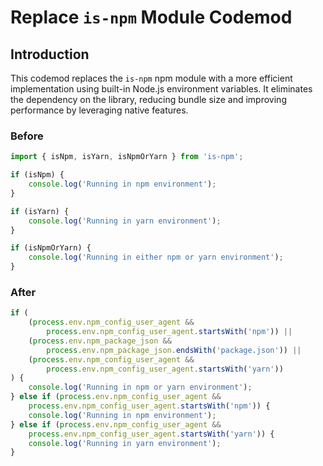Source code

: # Replace `is-npm` Module Codemod

## Introduction

This codemod replaces the `is-npm` npm module with a more efficient implementation using built-in Node.js environment variables. It eliminates the dependency on the library, reducing bundle size and improving performance by leveraging native features.

### Before

```javascript
import { isNpm, isYarn, isNpmOrYarn } from 'is-npm';

if (isNpm) {
    console.log('Running in npm environment');
}

if (isYarn) {
    console.log('Running in yarn environment');
}

if (isNpmOrYarn) {
    console.log('Running in either npm or yarn environment');
}
```

### After

```javascript
if (
    (process.env.npm_config_user_agent &&
        process.env.npm_config_user_agent.startsWith('npm')) ||
    (process.env.npm_package_json &&
        process.env.npm_package_json.endsWith('package.json')) ||
    (process.env.npm_config_user_agent &&
        process.env.npm_config_user_agent.startsWith('yarn'))
) {
    console.log('Running in npm or yarn environment');
} else if (process.env.npm_config_user_agent &&
    process.env.npm_config_user_agent.startsWith('npm')) {
    console.log('Running in npm environment');
} else if (process.env.npm_config_user_agent &&
    process.env.npm_config_user_agent.startsWith('yarn')) {
    console.log('Running in yarn environment');
}
```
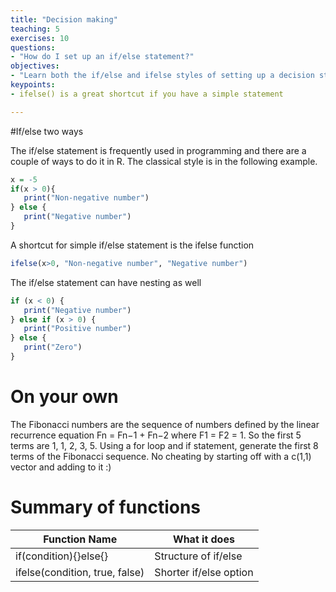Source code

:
 ```yaml
---
title: "Decision making"
teaching: 5
exercises: 10
questions:
- "How do I set up an if/else statement?"
objectives:
- "Learn both the if/else and ifelse styles of setting up a decision statement"
keypoints:
- ifelse() is a great shortcut if you have a simple statement

---
```


#If/else two ways

The if/else statement is frequently used in programming and there are a couple of ways to do it in R.  The classical style is in the following example.

```r
x = -5
if(x > 0){
   print("Non-negative number")
} else {
   print("Negative number")
}
```
A shortcut for simple if/else statement is the ifelse function

```r
ifelse(x>0, "Non-negative number", "Negative number")
```
The if/else statement can have nesting as well

```r
if (x < 0) {
   print("Negative number")
} else if (x > 0) {
   print("Positive number")
} else {
   print("Zero")
}
```
# On your own
The Fibonacci numbers are the sequence of numbers defined by the
linear recurrence equation Fn = Fn−1 + Fn−2 where F1 = F2 = 1.  So the
first 5 terms are 1, 1, 2, 3, 5. Using a for loop and if statement,
generate the first 8 terms of the Fibonacci sequence.  No cheating by
starting off with a c(1,1) vector and adding to it :)

# Summary of functions 

Function Name | What it does
------------------------- | -------------------------
if(condition){}else{}  | Structure of if/else
ifelse(condition, true, false) | Shorter if/else option

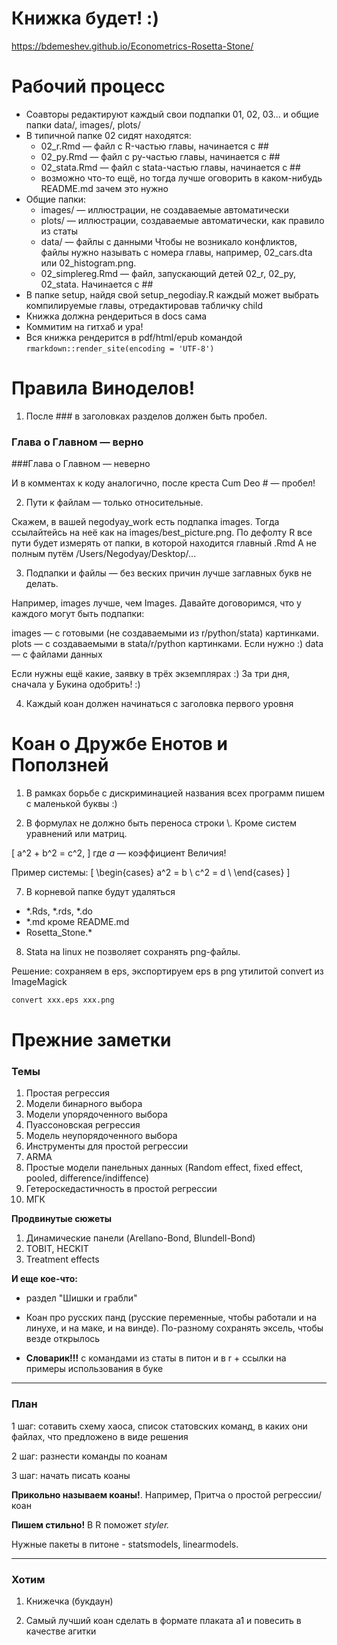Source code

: # Книжка будет! :)

https://bdemeshev.github.io/Econometrics-Rosetta-Stone/


# Рабочий процесс

* Соавторы редактируют каждый свои подпапки 01, 02, 03... и общие папки data/, images/, plots/
* В типичной папке 02 сидят находятся:
  - 02_r.Rmd — файл с R-частью главы, начинается с ##
  - 02_py.Rmd — файл с py-частью главы, начинается с ##
  - 02_stata.Rmd — файл с stata-частью главы, начинается с ##
  - возможно что-то ещё, но тогда лучше оговорить в каком-нибудь README.md зачем это нужно
* Общие папки:
  - images/ — иллюстрации, не создаваемые автоматически
  - plots/ — иллюстрации, создаваемые автоматически, как правило из статы
  - data/ — файлы с данными
Чтобы не возникало конфликтов, файлы нужно называть с номера главы, например, 02_cars.dta или
02_histogram.png.
  - 02_simplereg.Rmd — файл, запускающий детей 02_r, 02_py, 02_stata. Начинается с ##
* В папке setup, найдя свой setup_negodiay.R каждый может выбрать компилируемые главы,
отредактировав табличку child
* Книжка должна рендериться в docs сама
* Коммитим на гитхаб и ура!
* Вся книжка рендерится в pdf/html/epub командой `rmarkdown::render_site(encoding = 'UTF-8')`



# Правила Виноделов!

1. После ### в заголовках разделов должен быть пробел.

### Глава о Главном — верно
###Глава о Главном — неверно

И в комментах к коду аналогично, после креста Cum Deo # — пробел!

2. Пути к файлам — только относительные.

Скажем, в вашей negodyay_work есть подпапка images.
Тогда ссылайтейсь на неё как на images/best_picture.png. 
По дефолту R все пути будет измерять от папки, в которой находится главный .Rmd
А не полным путём /Users/Negodyay/Desktop/...

3. Подпапки и файлы — без веских причин лучше заглавных букв не делать.

Например, images лучше, чем Images.
Давайте договоримся, что у каждого могут быть подпапки:

images — с готовыми (не создаваемыми из r/python/stata) картинками.
plots — с создаваемыми в stata/r/python картинками. Если нужно :)
data — с файлами данных

Если нужны ещё какие, заявку в трёх экземплярах :) За три дня, сначала у Букина одобрить! :)

4. Каждый коан должен начинаться с заголовка первого уровня

# Коан о Дружбе Енотов и Поползней


1. В рамках борьбе с дискриминацией названия всех программ пишем с маленькой буквы :)

2. В формулах не должно быть переноса строки \\. Кроме систем уравнений или матриц.

\[
a^2 + b^2 = c^2,
\]
где $a$ — коэффициент Величия!

Пример системы:
\[
\begin{cases}
a^2 = b \\
c^2 = d \\
\end{cases}
\]

7. В корневой папке будут удаляться 

  * *.Rds, *.rds, *.do 
  * *.md кроме README.md
  * Rosetta_Stone.*


8. Stata на linux не позволяет сохранять png-файлы.

Решение: сохраняем в eps, экспортируем eps в png утилитой convert из ImageMagick
```bash
convert xxx.eps xxx.png
```


# Прежние заметки

### Темы
1. Простая регрессия
2. Модели бинарного выбора
3. Модели упорядоченного выбора
4. Пуассоновская регрессия
5. Модель неупорядоченного выбора
6. Инструменты для простой регрессии
7. ARMA
8. Простые модели панельных данных (Random effect, fixed effect, pooled, difference/indiffence)
9. Гетероскедастичность в простой регрессии
10. МГК

**Продвинутые сюжеты**

1. Динамические панели (Arellano-Bond, Blundell-Bond)
2. TOBIT, HECKIT
3. Treatment effects

**И еще кое-что:**

+ раздел "Шишки и грабли"

+ Коан про русских панд (русские переменные, чтобы работали и на линухе, и на маке, и на винде). По-разному сохранять эксель, чтобы везде открылось

+ **Словарик!!!** с командами из статы в питон и в r + ссылки на примеры использования в буке

___

### План

1 шаг: сотавить схему хаоса, список статовских команд, в каких они файлах, что предложено в виде решения

2 шаг: разнести команды по коанам

3 шаг: начать писать коаны

**Прикольно называем коаны!**. Например, Притча о простой регрессии/коан

**Пишем стильно!** В R поможет *styler.*


Нужные пакеты в питоне - statsmodels, linearmodels.


___

### Хотим

1. Книжечка (букдаун)

2. Самый лучший коан сделать в формате плаката a1 и повесить в качестве агитки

##########

> _Aim of the task_
Copy nothing but the lines from the top of the data down to the line containing "# On your own", and leave the pictures out.

> _Task output_
Source code

: # Replace `is-npm` Module Codemod

## Introduction

This codemod replaces the `is-npm` npm module with a more efficient implementation using built-in Node.js environment variables. It eliminates the dependency on the library, reducing bundle size and improving performance by leveraging native features.

### Before

```javascript
import { isNpm, isYarn, isNpmOrYarn } from 'is-npm';

if (isNpm) {
    console.log('Running in npm environment');
}

if (isYarn) {
    console.log('Running in yarn environment');
}

if (isNpmOrYarn) {
    console.log('Running in either npm or yarn environment');
}
```

### After

```javascript
if (
    (process.env.npm_config_user_agent &&
        process.env.npm_config_user_agent.startsWith('npm')) ||
    (process.env.npm_package_json &&
        process.env.npm_package_json.endsWith('package.json')) ||
    (process.env.npm_config_user_agent &&
        process.env.npm_config_user_agent.startsWith('yarn'))
) {
    console.log('Running in npm or yarn environment');
} else if (process.env.npm_config_user_agent &&
    process.env.npm_config_user_agent.startsWith('npm')) {
    console.log('Running in npm environment');
} else if (process.env.npm_config_user_agent &&
    process.env.npm_config_user_agent.startsWith('yarn')) {
    console.log('Running in yarn environment');
}
```
Source code

:
 ```yaml
---
title: "Decision making"
teaching: 5
exercises: 10
questions:
- "How do I set up an if/else statement?"
objectives:
- "Learn both the if/else and ifelse styles of setting up a decision statement"
keypoints:
- ifelse() is a great shortcut if you have a simple statement

---
```


#If/else two ways

The if/else statement is frequently used in programming and there are a couple of ways to do it in R.  The classical style is in the following example.

```r
x = -5
if(x > 0){
   print("Non-negative number")
} else {
   print("Negative number")
}
```
A shortcut for simple if/else statement is the ifelse function

```r
ifelse(x>0, "Non-negative number", "Negative number")
```
The if/else statement can have nesting as well

```r
if (x < 0) {
   print("Negative number")
} else if (x > 0) {
   print("Positive number")
} else {
   print("Zero")
}
```
# On your own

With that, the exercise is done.